Goal of the exercise: The reply should contain all the data below, repeated exactly, and none of the images.

Data for this task:

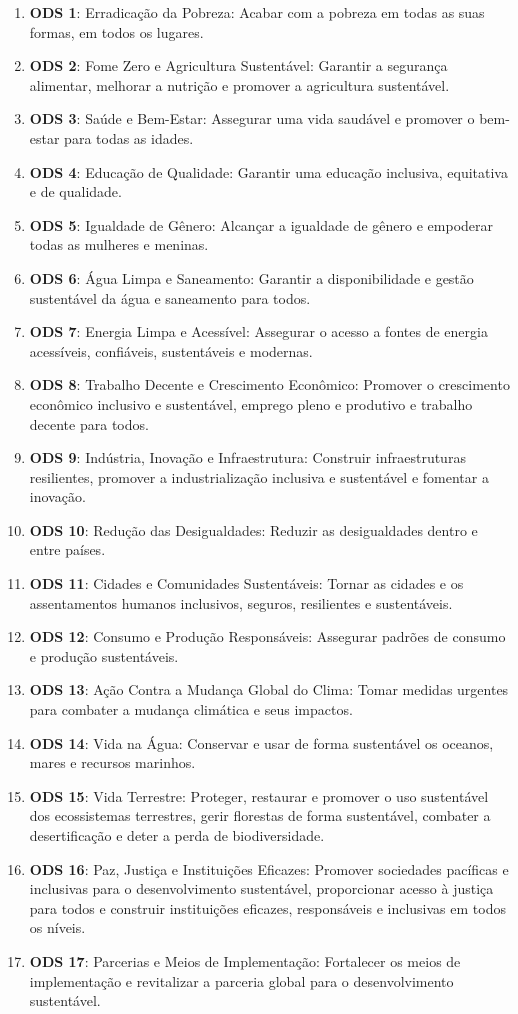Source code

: \begin{enumerate}
    \item \textbf{ODS 1}: Erradicação da Pobreza: Acabar com a pobreza em todas as suas formas, em todos os lugares.
    \item \textbf{ODS 2}: Fome Zero e Agricultura Sustentável: Garantir a segurança alimentar, melhorar a nutrição e promover a agricultura sustentável.
    \item \textbf{ODS 3}: Saúde e Bem-Estar: Assegurar uma vida saudável e promover o bem-estar para todas as idades.
    \item \textbf{ODS 4}: Educação de Qualidade: Garantir uma educação inclusiva, equitativa e de qualidade.
    \item \textbf{ODS 5}: Igualdade de Gênero: Alcançar a igualdade de gênero e empoderar todas as mulheres e meninas.
    \item \textbf{ODS 6}: Água Limpa e Saneamento: Garantir a disponibilidade e gestão sustentável da água e saneamento para todos.
    \item \textbf{ODS 7}: Energia Limpa e Acessível: Assegurar o acesso a fontes de energia acessíveis, confiáveis, sustentáveis e modernas.
    \item \textbf{ODS 8}: Trabalho Decente e Crescimento Econômico: Promover o crescimento econômico inclusivo e sustentável, emprego pleno e produtivo e trabalho decente para todos.
    \item \textbf{ODS 9}: Indústria, Inovação e Infraestrutura: Construir infraestruturas resilientes, promover a industrialização inclusiva e sustentável e fomentar a inovação.
    \item \textbf{ODS 10}: Redução das Desigualdades: Reduzir as desigualdades dentro e entre países.
    \item \textbf{ODS 11}: Cidades e Comunidades Sustentáveis: Tornar as cidades e os assentamentos humanos inclusivos, seguros, resilientes e sustentáveis.
    \item \textbf{ODS 12}: Consumo e Produção Responsáveis: Assegurar padrões de consumo e produção sustentáveis.
    \item \textbf{ODS 13}: Ação Contra a Mudança Global do Clima: Tomar medidas urgentes para combater a mudança climática e seus impactos.
    \item \textbf{ODS 14}: Vida na Água: Conservar e usar de forma sustentável os oceanos, mares e recursos marinhos.
    \item \textbf{ODS 15}: Vida Terrestre: Proteger, restaurar e promover o uso sustentável dos ecossistemas terrestres, gerir florestas de forma sustentável, combater a desertificação e deter a perda de biodiversidade.
    \item \textbf{ODS 16}: Paz, Justiça e Instituições Eficazes: Promover sociedades pacíficas e inclusivas para o desenvolvimento sustentável, proporcionar acesso à justiça para todos e construir instituições eficazes, responsáveis e inclusivas em todos os níveis.
    \item \textbf{ODS 17}: Parcerias e Meios de Implementação: Fortalecer os meios de implementação e revitalizar a parceria global para o desenvolvimento sustentável.
\end{enumerate}

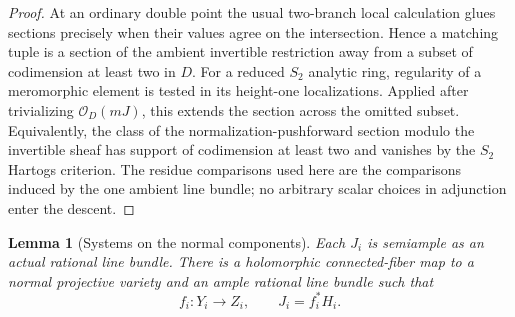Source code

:\documentclass[11pt,letterpaper]{article}
\newcommand{\OO}{\mathcal{O}}
\newtheorem{lemma}[theorem]{Lemma}
\theoremstyle{definition}
\theoremstyle{remark}
\begin{document}
\begin{proof}
At an ordinary double point the usual two-branch local calculation
glues sections precisely when their values agree on the intersection.
Hence a matching tuple is a section of the ambient invertible
restriction away from a subset of codimension at least two in $D$.
For a reduced $S_2$ analytic ring, regularity of a meromorphic element
is tested in its height-one localizations.  Applied after trivializing
$\OO_D(mJ)$, this extends the section across the omitted subset.
Equivalently, the class of the normalization-pushforward section
modulo the invertible sheaf has support of codimension at least two
and vanishes by the $S_2$ Hartogs criterion.  The residue comparisons
used here are the comparisons induced by the one ambient line bundle;
no arbitrary scalar choices in adjunction enter the descent.
\end{proof}

\begin{lemma}[Systems on the normal components]
\label{floor:component-systems}
Each $J_i$ is semiample as an actual rational line bundle.  There is a
holomorphic connected-fiber map to a normal projective variety and an
ample rational line bundle such that
\begin{equation}
 \label{floor:stein-system}
 f_i:Y_i\longrightarrow Z_i,\qquad J_i=f_i^*H_i.
\end{equation}
\end{lemma}
\end{document}
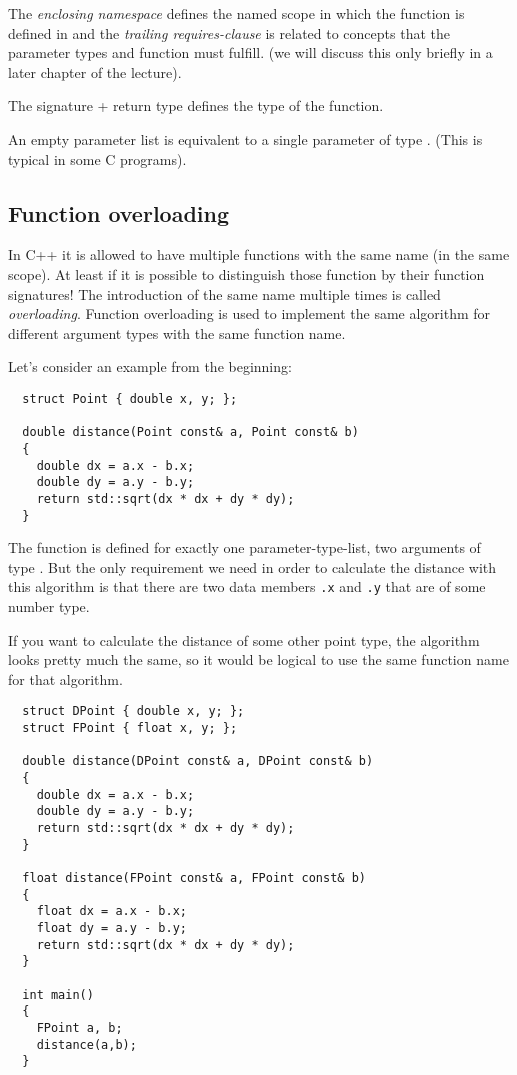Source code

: The \emph{enclosing namespace} defines the named scope in which the function is defined in and the \emph{trailing requires-clause} is related
to concepts that the parameter types and function must fulfill. (we will discuss this only briefly in a later chapter of the lecture).

The signature + return type defines the type of the function.

\begin{rem}
  An empty parameter list is equivalent to a single parameter of type . (This is typical in some C programs).
\end{rem}


\subsection{Function overloading\label{sec:function-overloading}}
In C++ it is allowed to have multiple functions with the same name (in the same scope). At least if it is possible to distinguish those function by
their function signatures! The introduction of the same name multiple times is called \emph{overloading}. Function overloading is used to implement
the same algorithm for different argument types with the same function name.

\begin{example}
Let's consider an example from the beginning:
%
\begin{verbatim}
  struct Point { double x, y; };

  double distance(Point const& a, Point const& b)
  {
    double dx = a.x - b.x;
    double dy = a.y - b.y;
    return std::sqrt(dx * dx + dy * dy);
  }
\end{verbatim}
%
The function  is defined for exactly one parameter-type-list, \ie two arguments of type . But the only requirement we need
in order to calculate the distance with this algorithm is that there are two data members \texttt{.x} and \texttt{.y} that are of some number type.

If you want to calculate the distance of some other point type, the algorithm looks pretty much the same, so it would be logical to use the same function
name for that algorithm.
%
\begin{verbatim}
  struct DPoint { double x, y; };
  struct FPoint { float x, y; };

  double distance(DPoint const& a, DPoint const& b)
  {
    double dx = a.x - b.x;
    double dy = a.y - b.y;
    return std::sqrt(dx * dx + dy * dy);
  }

  float distance(FPoint const& a, FPoint const& b)
  {
    float dx = a.x - b.x;
    float dy = a.y - b.y;
    return std::sqrt(dx * dx + dy * dy);
  }

  int main()
  {
    FPoint a, b;
    distance(a,b);
  }
\end{verbatim}
\end{example}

Exercise solution:
Source code

: \begin{enumerate}
    \item \textbf{ODS 1}: Erradicação da Pobreza: Acabar com a pobreza em todas as suas formas, em todos os lugares.
    \item \textbf{ODS 2}: Fome Zero e Agricultura Sustentável: Garantir a segurança alimentar, melhorar a nutrição e promover a agricultura sustentável.
    \item \textbf{ODS 3}: Saúde e Bem-Estar: Assegurar uma vida saudável e promover o bem-estar para todas as idades.
    \item \textbf{ODS 4}: Educação de Qualidade: Garantir uma educação inclusiva, equitativa e de qualidade.
    \item \textbf{ODS 5}: Igualdade de Gênero: Alcançar a igualdade de gênero e empoderar todas as mulheres e meninas.
    \item \textbf{ODS 6}: Água Limpa e Saneamento: Garantir a disponibilidade e gestão sustentável da água e saneamento para todos.
    \item \textbf{ODS 7}: Energia Limpa e Acessível: Assegurar o acesso a fontes de energia acessíveis, confiáveis, sustentáveis e modernas.
    \item \textbf{ODS 8}: Trabalho Decente e Crescimento Econômico: Promover o crescimento econômico inclusivo e sustentável, emprego pleno e produtivo e trabalho decente para todos.
    \item \textbf{ODS 9}: Indústria, Inovação e Infraestrutura: Construir infraestruturas resilientes, promover a industrialização inclusiva e sustentável e fomentar a inovação.
    \item \textbf{ODS 10}: Redução das Desigualdades: Reduzir as desigualdades dentro e entre países.
    \item \textbf{ODS 11}: Cidades e Comunidades Sustentáveis: Tornar as cidades e os assentamentos humanos inclusivos, seguros, resilientes e sustentáveis.
    \item \textbf{ODS 12}: Consumo e Produção Responsáveis: Assegurar padrões de consumo e produção sustentáveis.
    \item \textbf{ODS 13}: Ação Contra a Mudança Global do Clima: Tomar medidas urgentes para combater a mudança climática e seus impactos.
    \item \textbf{ODS 14}: Vida na Água: Conservar e usar de forma sustentável os oceanos, mares e recursos marinhos.
    \item \textbf{ODS 15}: Vida Terrestre: Proteger, restaurar e promover o uso sustentável dos ecossistemas terrestres, gerir florestas de forma sustentável, combater a desertificação e deter a perda de biodiversidade.
    \item \textbf{ODS 16}: Paz, Justiça e Instituições Eficazes: Promover sociedades pacíficas e inclusivas para o desenvolvimento sustentável, proporcionar acesso à justiça para todos e construir instituições eficazes, responsáveis e inclusivas em todos os níveis.
    \item \textbf{ODS 17}: Parcerias e Meios de Implementação: Fortalecer os meios de implementação e revitalizar a parceria global para o desenvolvimento sustentável.
\end{enumerate}

Source code

:\documentclass[11pt,letterpaper]{article}
\newcommand{\OO}{\mathcal{O}}
\newtheorem{lemma}[theorem]{Lemma}
\theoremstyle{definition}
\theoremstyle{remark}
\begin{document}
\begin{proof}
At an ordinary double point the usual two-branch local calculation
glues sections precisely when their values agree on the intersection.
Hence a matching tuple is a section of the ambient invertible
restriction away from a subset of codimension at least two in $D$.
For a reduced $S_2$ analytic ring, regularity of a meromorphic element
is tested in its height-one localizations.  Applied after trivializing
$\OO_D(mJ)$, this extends the section across the omitted subset.
Equivalently, the class of the normalization-pushforward section
modulo the invertible sheaf has support of codimension at least two
and vanishes by the $S_2$ Hartogs criterion.  The residue comparisons
used here are the comparisons induced by the one ambient line bundle;
no arbitrary scalar choices in adjunction enter the descent.
\end{proof}

\begin{lemma}[Systems on the normal components]
\label{floor:component-systems}
Each $J_i$ is semiample as an actual rational line bundle.  There is a
holomorphic connected-fiber map to a normal projective variety and an
ample rational line bundle such that
\begin{equation}
 \label{floor:stein-system}
 f_i:Y_i\longrightarrow Z_i,\qquad J_i=f_i^*H_i.
\end{equation}
\end{lemma}
\end{document}
Source code

: The \emph{enclosing namespace} defines the named scope in which the function is defined in and the \emph{trailing requires-clause} is related
to concepts that the parameter types and function must fulfill. (we will discuss this only briefly in a later chapter of the lecture).

The signature + return type defines the type of the function.

\begin{rem}
  An empty parameter list is equivalent to a single parameter of type . (This is typical in some C programs).
\end{rem}


\subsection{Function overloading\label{sec:function-overloading}}
In C++ it is allowed to have multiple functions with the same name (in the same scope). At least if it is possible to distinguish those function by
their function signatures! The introduction of the same name multiple times is called \emph{overloading}. Function overloading is used to implement
the same algorithm for different argument types with the same function name.

\begin{example}
Let's consider an example from the beginning:
%
\begin{verbatim}
  struct Point { double x, y; };

  double distance(Point const& a, Point const& b)
  {
    double dx = a.x - b.x;
    double dy = a.y - b.y;
    return std::sqrt(dx * dx + dy * dy);
  }
\end{verbatim}
%
The function  is defined for exactly one parameter-type-list, \ie two arguments of type . But the only requirement we need
in order to calculate the distance with this algorithm is that there are two data members \texttt{.x} and \texttt{.y} that are of some number type.

If you want to calculate the distance of some other point type, the algorithm looks pretty much the same, so it would be logical to use the same function
name for that algorithm.
%
\begin{verbatim}
  struct DPoint { double x, y; };
  struct FPoint { float x, y; };

  double distance(DPoint const& a, DPoint const& b)
  {
    double dx = a.x - b.x;
    double dy = a.y - b.y;
    return std::sqrt(dx * dx + dy * dy);
  }

  float distance(FPoint const& a, FPoint const& b)
  {
    float dx = a.x - b.x;
    float dy = a.y - b.y;
    return std::sqrt(dx * dx + dy * dy);
  }

  int main()
  {
    FPoint a, b;
    distance(a,b);
  }
\end{verbatim}
\end{example}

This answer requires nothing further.